### What the exercise asks:
Below are the entries. Transcribe exactly the lines from the one with "3.Open your cmd" through the one with "4.cd LocalWebServer", ends included, and leave out all others.

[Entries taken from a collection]

-------

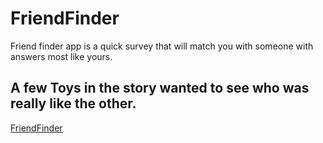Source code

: # FriendFinder
Friend finder app is a quick survey that will match you with someone with answers most like yours.

## A few Toys in the story wanted to see who was really like the other.

[FriendFinder](https://obscure-woodland-19816.herokuapp.com/)

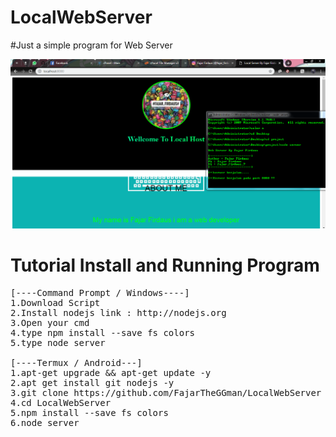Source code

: # LocalWebServer
#Just a simple program for Web Server

![alt text](https://github.com/FajarTheGGman/LocalWebServer/blob/master/img/ss.PNG)

# Tutorial Install and Running Program
<pre>
[----Command Prompt / Windows----]
1.Download Script
2.Install nodejs link : http://nodejs.org
3.Open your cmd 
4.type npm install --save fs colors
5.type node server

[----Termux / Android---]
1.apt-get upgrade && apt-get update -y
2.apt get install git nodejs -y
3.git clone https://github.com/FajarTheGGman/LocalWebServer
4.cd LocalWebServer
5.npm install --save fs colors
6.node server
</pre>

-------

### Response area:
3.Open your cmd 
4.type npm install --save fs colors
5.type node server

[----Termux / Android---]
1.apt-get upgrade && apt-get update -y
2.apt get install git nodejs -y
3.git clone https://github.com/FajarTheGGman/LocalWebServer
4.cd LocalWebServer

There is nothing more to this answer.